Rule No. 1: Realize You Need to Save, then Do It.
With an HDHP, your monthly premiums are lower. In exchange for the lower premium, your deductible is higher and your out-of-pocket max per year is also higher. It’s your job to prepare for that. The HSA is the place where you make up the difference between your out-of-pocket max under your previous plan and your out-of-pocket max under your new plan. Every month, put money into that HSA (preferably through payroll deductions) and forget about it. This is the money you use for copays, coinsurance, etc., but it’s also the money you use when your healthcare costs are higher due to an unforeseen illness.

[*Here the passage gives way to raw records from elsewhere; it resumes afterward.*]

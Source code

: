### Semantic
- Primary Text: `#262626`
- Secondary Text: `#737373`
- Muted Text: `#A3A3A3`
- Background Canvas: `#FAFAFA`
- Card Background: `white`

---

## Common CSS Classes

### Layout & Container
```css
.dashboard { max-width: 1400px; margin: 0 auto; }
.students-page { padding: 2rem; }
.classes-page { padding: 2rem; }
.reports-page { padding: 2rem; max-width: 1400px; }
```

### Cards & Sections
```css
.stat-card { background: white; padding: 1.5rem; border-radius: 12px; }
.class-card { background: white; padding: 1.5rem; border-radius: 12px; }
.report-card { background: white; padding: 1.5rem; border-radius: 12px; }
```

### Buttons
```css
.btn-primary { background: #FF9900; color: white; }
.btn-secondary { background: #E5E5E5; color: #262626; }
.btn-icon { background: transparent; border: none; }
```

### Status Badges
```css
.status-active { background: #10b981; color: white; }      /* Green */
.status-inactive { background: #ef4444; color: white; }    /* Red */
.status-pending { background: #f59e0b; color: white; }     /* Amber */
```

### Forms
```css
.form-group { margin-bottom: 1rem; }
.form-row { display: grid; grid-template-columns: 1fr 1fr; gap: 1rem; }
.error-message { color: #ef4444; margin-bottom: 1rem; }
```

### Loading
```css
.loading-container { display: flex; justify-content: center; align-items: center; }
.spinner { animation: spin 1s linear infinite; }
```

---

Rule No. 2: Keep Good Records
You can only use HSA money for qualified medical expenses. You need to know what qualifies, and you need to keep record of how you’ve used HSA money in the event of an audit. Most systems (ours included) will do the work for you, but some don’t. Make sure you know what your employer’s system offers.
Rule No. 3: Contribute the Max Allowed
In 2017, you can contribute up to $3,400 (single) or $6,750 (family) to an HSA. If at all possible, contribute the max. You’ll get the most tax savings, and unused funds are like a mini-401K, so you don’t lose the money at the end of the year. Which leads us to Rule No. 4.
Rule No. 4: An HSA is Like any Other Investment and Should be Treated as Such
When you opened your 401K or IRA, you decided what your risk profile was and how you would invest for your retirement. An HSA is no different. Your employer makes available mutual funds in which you can invest your HSA dollars. Do your research, find the best one that matches your risk profile (and, hopefully, has no fees and low expenses) and invest.
You’re in Charge. And that’s a Good Thing
The common refrain we hear from those new to HSAs is “I can’t believe how much I didn’t know before.” Critics of HSAs say that they put the burden of our healthcare system on individuals. We don’t see it that way. HSAs are making an untenable healthcare system tenable. Having a more informed citizenry as a byproduct is invariably a good thing.